Grigg answered some questions about what the new proposal means – and doesn’t mean – and how it sets the stage for many more negotiations.

Picture of Neil Grigg, Civil and Environmental Engineering professor
Neil Grigg, Professor of Civil and Environmental Engineering

SOURCE: To the casual observer, how would you summarize the significance of this proposal – how long did it take to get here, what does it mean, and what will it do, or not do?

Grigg: The Colorado River Compact is 100 years old, but the current 22-year Colorado River drought is the worst in recorded history of the river. It threatens cities, farms and wildlife from Wyoming to Mexico.  This includes large cities like Denver, Las Vegas, Los Angeles, San Diego and Tijuana, as well as major agricultural, energy and environmental uses.

There is an imperative to spread responsibility and adjust in an equitable way across the basin ­– but that is a heavy lift. Solution prospects are limited by gridlock, caused by problems among major participants like the Department of the Interior, the seven basin states, and major water-using cities and agricultural districts.

The Department of the Interior and its Bureau of Reclamation wield a big stick with the authority to curtail releases to the Lower Basin (Arizona, California, Nevada), and the legal system wields another stick in the form of a potential Compact Call to restrict water uses in the Upper Basin (Colorado, Wyoming, Utah, New Mexico).

SOURCE: California did not sign onto this proposal. Is that significant, and why?

Grigg: California has rights to the largest share of Colorado River water, some 4.4 million acre feet out of an annual average of 15 million acre feet, or 16.5 million acre feet if Mexico’s allocation is included. Most of California’s allocation goes to irrigation in the Imperial Valley. California has the most to lose from any agreement. This is significant because, on the one hand the state uses a lot of water, but on the other hand, the uses are mostly beneficial, and there are lots of stakes to ponder.

SOURCE: Could you characterize the threat of “deadpool” to Lake Powell and Lake Mead, and what that term actually means?

Grigg: Reservoir water levels are divided into zones, with the deadpool being water at the very bottom that just stays there. Once you hit deadpool, the reservoir is useless, and the only water that can flow out is water that flows in, so there’s no storage, generation of hydroelectricity, or water security for users dependent on the reservoirs.

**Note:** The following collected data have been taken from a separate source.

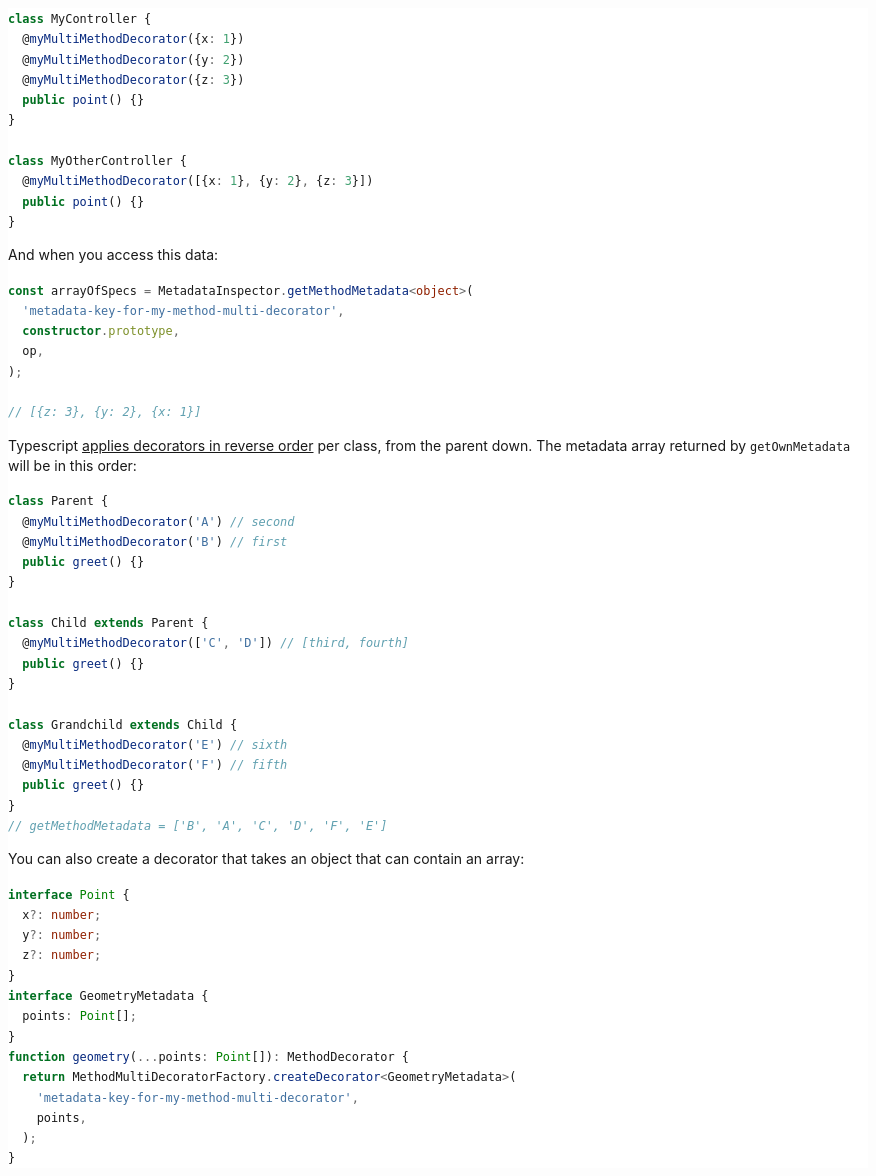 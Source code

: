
```ts
class MyController {
  @myMultiMethodDecorator({x: 1})
  @myMultiMethodDecorator({y: 2})
  @myMultiMethodDecorator({z: 3})
  public point() {}
}

class MyOtherController {
  @myMultiMethodDecorator([{x: 1}, {y: 2}, {z: 3}])
  public point() {}
}
```

And when you access this data:

```ts
const arrayOfSpecs = MetadataInspector.getMethodMetadata<object>(
  'metadata-key-for-my-method-multi-decorator',
  constructor.prototype,
  op,
);

// [{z: 3}, {y: 2}, {x: 1}]
```

Typescript
[applies decorators in reverse order](https://www.typescriptlang.org/docs/handbook/decorators.html)
per class, from the parent down. The metadata array returned by `getOwnMetadata`
will be in this order:

```ts
class Parent {
  @myMultiMethodDecorator('A') // second
  @myMultiMethodDecorator('B') // first
  public greet() {}
}

class Child extends Parent {
  @myMultiMethodDecorator(['C', 'D']) // [third, fourth]
  public greet() {}
}

class Grandchild extends Child {
  @myMultiMethodDecorator('E') // sixth
  @myMultiMethodDecorator('F') // fifth
  public greet() {}
}
// getMethodMetadata = ['B', 'A', 'C', 'D', 'F', 'E']
```

You can also create a decorator that takes an object that can contain an array:

```ts
interface Point {
  x?: number;
  y?: number;
  z?: number;
}
interface GeometryMetadata {
  points: Point[];
}
function geometry(...points: Point[]): MethodDecorator {
  return MethodMultiDecoratorFactory.createDecorator<GeometryMetadata>(
    'metadata-key-for-my-method-multi-decorator',
    points,
  );
}
``` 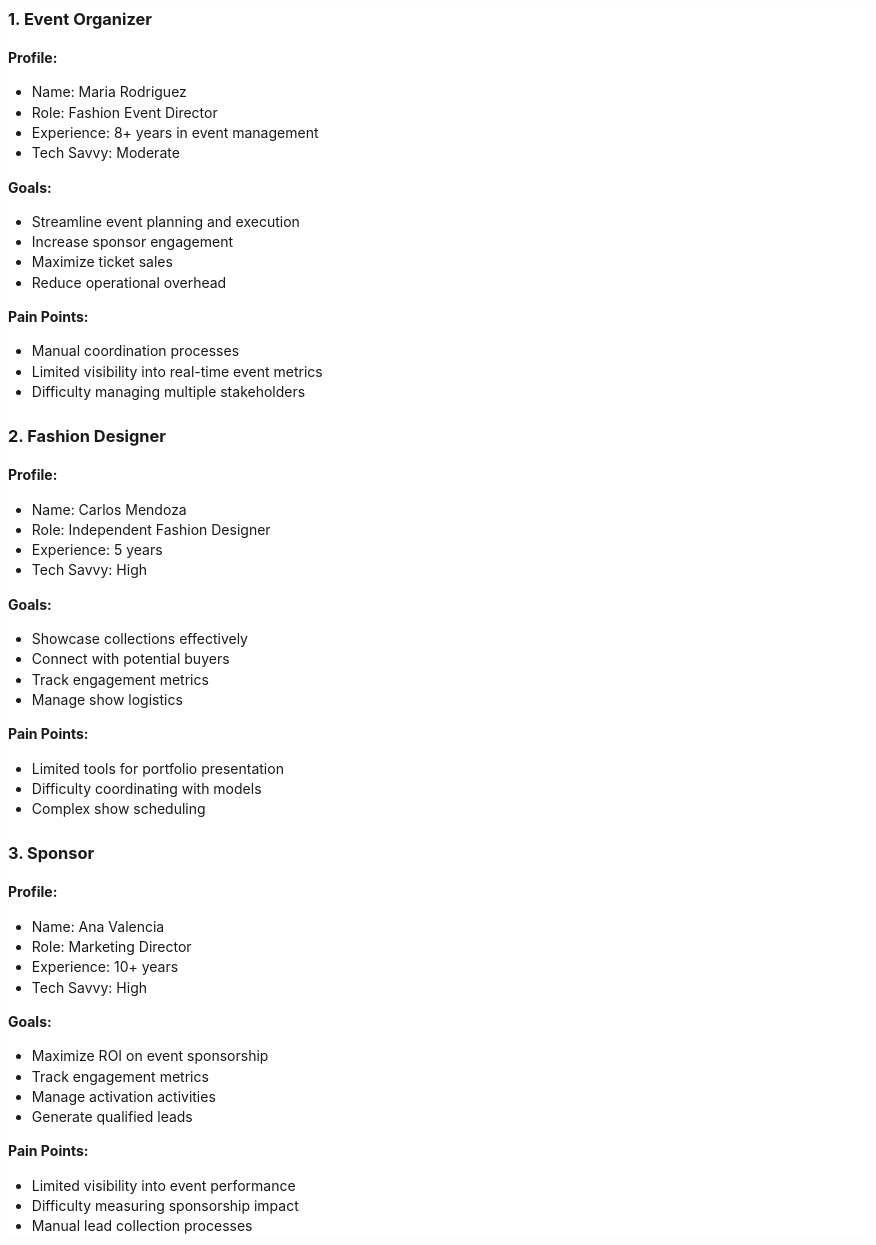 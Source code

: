### 1. Event Organizer
**Profile:**
- Name: Maria Rodriguez
- Role: Fashion Event Director
- Experience: 8+ years in event management
- Tech Savvy: Moderate

**Goals:**
- Streamline event planning and execution
- Increase sponsor engagement
- Maximize ticket sales
- Reduce operational overhead

**Pain Points:**
- Manual coordination processes
- Limited visibility into real-time event metrics
- Difficulty managing multiple stakeholders

### 2. Fashion Designer
**Profile:**
- Name: Carlos Mendoza
- Role: Independent Fashion Designer
- Experience: 5 years
- Tech Savvy: High

**Goals:**
- Showcase collections effectively
- Connect with potential buyers
- Track engagement metrics
- Manage show logistics

**Pain Points:**
- Limited tools for portfolio presentation
- Difficulty coordinating with models
- Complex show scheduling

### 3. Sponsor
**Profile:**
- Name: Ana Valencia
- Role: Marketing Director
- Experience: 10+ years
- Tech Savvy: High

**Goals:**
- Maximize ROI on event sponsorship
- Track engagement metrics
- Manage activation activities
- Generate qualified leads

**Pain Points:**
- Limited visibility into event performance
- Difficulty measuring sponsorship impact
- Manual lead collection processes
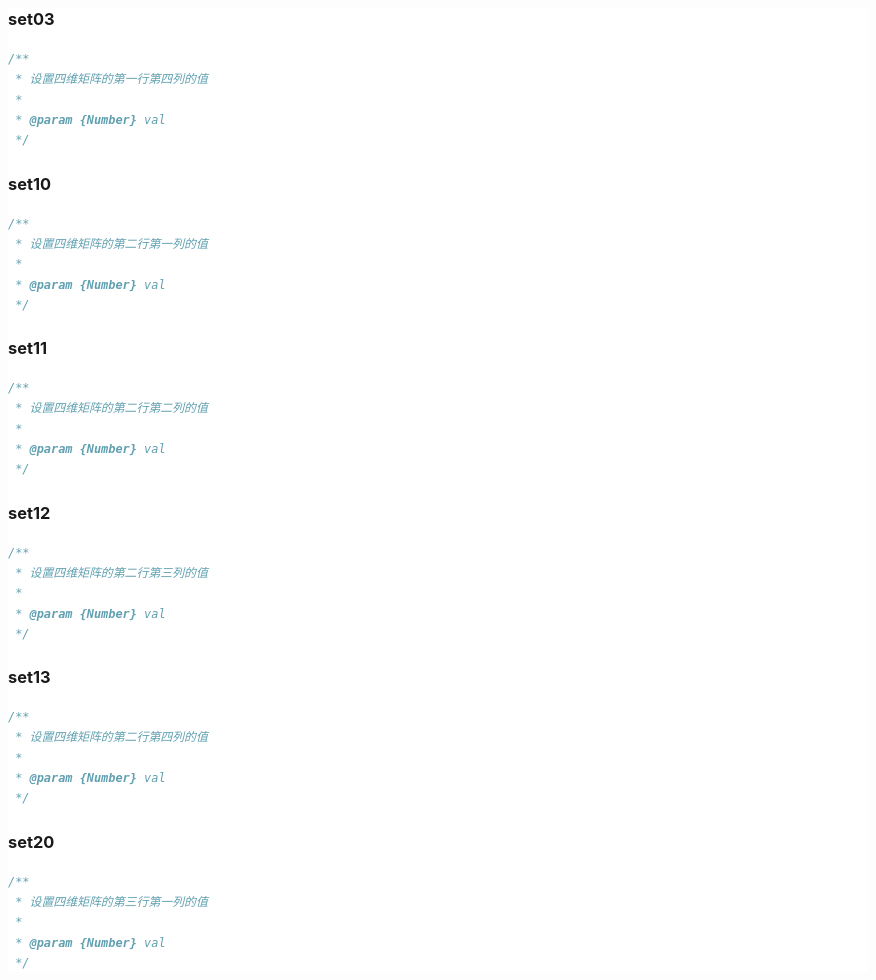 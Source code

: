 ### set03

```js
/**
 * 设置四维矩阵的第一行第四列的值
 * 
 * @param {Number} val
 */
```

### set10

```js
/**
 * 设置四维矩阵的第二行第一列的值
 * 
 * @param {Number} val
 */
```

### set11

```js
/**
 * 设置四维矩阵的第二行第二列的值
 * 
 * @param {Number} val
 */
```

### set12

```js
/**
 * 设置四维矩阵的第二行第三列的值
 * 
 * @param {Number} val
 */
```

### set13

```js
/**
 * 设置四维矩阵的第二行第四列的值
 * 
 * @param {Number} val
 */
```

### set20

```js
/**
 * 设置四维矩阵的第三行第一列的值
 * 
 * @param {Number} val
 */
```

SOURCE: In the course of your career, you’ve seen many things and been to many meetings. Is this particular proposal a meaningful sign of real, sustainable change in the management of the Colorado River Basin?

Grigg: It’s hard to say, but usually meetings like this are followed by more meetings. Without California buy-in to the six-state proposal, the federal government will have to look at using some kind of heavy hand.

CSU’s depth of knowledge on water issues, including the Colorado River Basin, resides in several areas including the Department of Civil and Environmental Engineering and the Colorado Water Center. Contact anne.manning@colostate.edu to connect with an expert.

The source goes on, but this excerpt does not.